#### What you should do:
Determine the count of lines containing "receive" in the entries below and return only that figure.

[Source texts of formatted documents]
[Start of section]
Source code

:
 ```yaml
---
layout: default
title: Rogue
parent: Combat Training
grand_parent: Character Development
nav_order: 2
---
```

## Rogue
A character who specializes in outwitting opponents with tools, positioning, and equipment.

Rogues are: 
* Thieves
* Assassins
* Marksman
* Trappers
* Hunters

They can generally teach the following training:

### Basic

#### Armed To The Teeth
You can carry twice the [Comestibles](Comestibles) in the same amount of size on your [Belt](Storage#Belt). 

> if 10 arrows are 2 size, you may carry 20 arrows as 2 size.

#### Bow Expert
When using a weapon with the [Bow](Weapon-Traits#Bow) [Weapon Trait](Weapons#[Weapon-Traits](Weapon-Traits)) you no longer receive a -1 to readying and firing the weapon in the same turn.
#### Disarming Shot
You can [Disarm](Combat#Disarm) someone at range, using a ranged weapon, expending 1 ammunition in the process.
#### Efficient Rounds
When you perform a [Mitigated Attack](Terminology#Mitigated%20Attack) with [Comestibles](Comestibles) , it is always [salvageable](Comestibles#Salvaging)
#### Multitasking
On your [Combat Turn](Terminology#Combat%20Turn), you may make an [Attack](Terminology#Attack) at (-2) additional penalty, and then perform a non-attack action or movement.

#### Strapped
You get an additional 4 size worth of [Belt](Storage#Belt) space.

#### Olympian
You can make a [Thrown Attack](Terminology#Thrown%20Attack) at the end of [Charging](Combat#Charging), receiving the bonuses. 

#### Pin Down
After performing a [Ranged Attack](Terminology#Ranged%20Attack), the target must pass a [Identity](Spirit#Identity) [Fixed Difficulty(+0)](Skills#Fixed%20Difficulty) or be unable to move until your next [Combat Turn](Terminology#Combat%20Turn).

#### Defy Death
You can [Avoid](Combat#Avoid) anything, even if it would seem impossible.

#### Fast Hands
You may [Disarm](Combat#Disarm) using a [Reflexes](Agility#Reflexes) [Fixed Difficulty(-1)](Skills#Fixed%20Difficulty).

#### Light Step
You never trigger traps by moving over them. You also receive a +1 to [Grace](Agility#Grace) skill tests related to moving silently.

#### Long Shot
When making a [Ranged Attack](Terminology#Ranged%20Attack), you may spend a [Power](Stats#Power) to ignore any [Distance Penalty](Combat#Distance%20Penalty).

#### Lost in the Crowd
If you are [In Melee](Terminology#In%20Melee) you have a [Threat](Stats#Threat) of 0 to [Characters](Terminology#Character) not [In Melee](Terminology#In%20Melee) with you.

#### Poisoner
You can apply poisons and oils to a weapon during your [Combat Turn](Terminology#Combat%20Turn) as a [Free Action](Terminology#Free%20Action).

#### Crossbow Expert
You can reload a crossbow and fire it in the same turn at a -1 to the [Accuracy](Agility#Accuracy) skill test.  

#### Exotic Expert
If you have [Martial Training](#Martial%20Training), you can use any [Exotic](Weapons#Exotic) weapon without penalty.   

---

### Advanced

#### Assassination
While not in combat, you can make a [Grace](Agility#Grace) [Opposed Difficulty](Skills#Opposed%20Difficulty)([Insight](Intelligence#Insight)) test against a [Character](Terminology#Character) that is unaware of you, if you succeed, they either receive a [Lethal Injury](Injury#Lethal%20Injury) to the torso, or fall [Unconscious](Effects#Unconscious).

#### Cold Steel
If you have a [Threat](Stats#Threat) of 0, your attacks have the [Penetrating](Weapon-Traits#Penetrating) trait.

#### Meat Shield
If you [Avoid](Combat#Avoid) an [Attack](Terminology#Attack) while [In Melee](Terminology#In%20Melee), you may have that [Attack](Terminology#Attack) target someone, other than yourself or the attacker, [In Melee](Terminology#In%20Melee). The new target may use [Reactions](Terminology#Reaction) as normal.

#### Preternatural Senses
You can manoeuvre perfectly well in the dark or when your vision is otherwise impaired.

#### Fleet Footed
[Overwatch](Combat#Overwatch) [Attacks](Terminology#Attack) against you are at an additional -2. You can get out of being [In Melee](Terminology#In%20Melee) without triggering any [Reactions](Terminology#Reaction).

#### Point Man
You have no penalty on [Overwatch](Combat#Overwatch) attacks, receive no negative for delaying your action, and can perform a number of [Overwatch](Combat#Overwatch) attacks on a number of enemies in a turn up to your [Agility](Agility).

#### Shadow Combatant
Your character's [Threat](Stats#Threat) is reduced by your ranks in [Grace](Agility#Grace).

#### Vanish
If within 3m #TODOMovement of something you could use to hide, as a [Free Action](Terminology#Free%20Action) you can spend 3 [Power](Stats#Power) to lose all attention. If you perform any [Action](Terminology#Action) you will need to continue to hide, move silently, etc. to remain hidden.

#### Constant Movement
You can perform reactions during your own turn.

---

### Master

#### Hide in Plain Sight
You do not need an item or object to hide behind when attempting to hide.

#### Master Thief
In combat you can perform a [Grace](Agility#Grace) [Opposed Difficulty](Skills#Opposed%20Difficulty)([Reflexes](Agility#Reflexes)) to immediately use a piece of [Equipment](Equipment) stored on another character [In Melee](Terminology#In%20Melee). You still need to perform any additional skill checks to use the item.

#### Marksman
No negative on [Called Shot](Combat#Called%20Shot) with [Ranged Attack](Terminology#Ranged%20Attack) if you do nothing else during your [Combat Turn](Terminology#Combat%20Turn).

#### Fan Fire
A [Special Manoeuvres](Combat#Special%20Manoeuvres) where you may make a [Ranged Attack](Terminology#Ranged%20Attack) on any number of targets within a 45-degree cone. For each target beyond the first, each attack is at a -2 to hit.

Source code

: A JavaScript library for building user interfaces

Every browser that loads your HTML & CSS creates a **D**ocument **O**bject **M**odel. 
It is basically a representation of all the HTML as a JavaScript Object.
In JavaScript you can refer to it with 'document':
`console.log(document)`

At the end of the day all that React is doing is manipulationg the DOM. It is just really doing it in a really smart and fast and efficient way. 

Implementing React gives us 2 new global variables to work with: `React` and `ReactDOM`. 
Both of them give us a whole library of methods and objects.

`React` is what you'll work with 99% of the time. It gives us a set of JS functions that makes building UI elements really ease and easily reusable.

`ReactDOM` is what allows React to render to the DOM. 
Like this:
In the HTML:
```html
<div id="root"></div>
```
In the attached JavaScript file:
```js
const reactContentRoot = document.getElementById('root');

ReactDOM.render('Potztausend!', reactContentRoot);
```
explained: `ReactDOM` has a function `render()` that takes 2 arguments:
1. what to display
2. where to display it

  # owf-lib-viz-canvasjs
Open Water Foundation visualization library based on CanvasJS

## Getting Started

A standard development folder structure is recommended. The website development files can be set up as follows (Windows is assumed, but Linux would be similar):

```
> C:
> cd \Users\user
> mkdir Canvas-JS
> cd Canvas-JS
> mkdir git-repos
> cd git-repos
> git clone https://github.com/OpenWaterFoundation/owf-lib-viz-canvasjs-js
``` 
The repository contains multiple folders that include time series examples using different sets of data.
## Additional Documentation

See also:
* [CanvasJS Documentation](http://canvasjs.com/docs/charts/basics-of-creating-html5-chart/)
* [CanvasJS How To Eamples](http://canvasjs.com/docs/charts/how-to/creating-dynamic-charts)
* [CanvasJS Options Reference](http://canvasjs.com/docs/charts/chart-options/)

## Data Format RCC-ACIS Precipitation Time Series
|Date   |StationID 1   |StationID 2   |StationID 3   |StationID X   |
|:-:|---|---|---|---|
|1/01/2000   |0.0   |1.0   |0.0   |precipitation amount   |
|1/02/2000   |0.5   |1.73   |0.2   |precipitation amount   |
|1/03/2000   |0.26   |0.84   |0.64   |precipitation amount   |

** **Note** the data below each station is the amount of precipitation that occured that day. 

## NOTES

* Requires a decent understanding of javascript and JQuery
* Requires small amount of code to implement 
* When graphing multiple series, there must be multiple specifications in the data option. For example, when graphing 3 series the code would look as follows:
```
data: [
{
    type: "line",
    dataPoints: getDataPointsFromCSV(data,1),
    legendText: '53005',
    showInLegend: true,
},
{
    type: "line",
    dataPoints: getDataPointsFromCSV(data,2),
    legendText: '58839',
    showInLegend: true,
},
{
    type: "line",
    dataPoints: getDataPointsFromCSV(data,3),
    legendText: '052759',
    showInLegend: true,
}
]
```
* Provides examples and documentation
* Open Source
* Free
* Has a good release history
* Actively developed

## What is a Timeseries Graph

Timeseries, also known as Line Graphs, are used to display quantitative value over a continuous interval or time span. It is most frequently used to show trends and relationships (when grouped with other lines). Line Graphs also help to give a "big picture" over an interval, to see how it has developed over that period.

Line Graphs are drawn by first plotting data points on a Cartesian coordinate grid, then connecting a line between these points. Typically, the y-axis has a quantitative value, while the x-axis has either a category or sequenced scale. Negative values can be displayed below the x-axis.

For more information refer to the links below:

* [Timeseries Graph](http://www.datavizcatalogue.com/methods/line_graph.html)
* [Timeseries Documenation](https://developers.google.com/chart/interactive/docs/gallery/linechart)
[End of section]
#### Output of the exercise:
4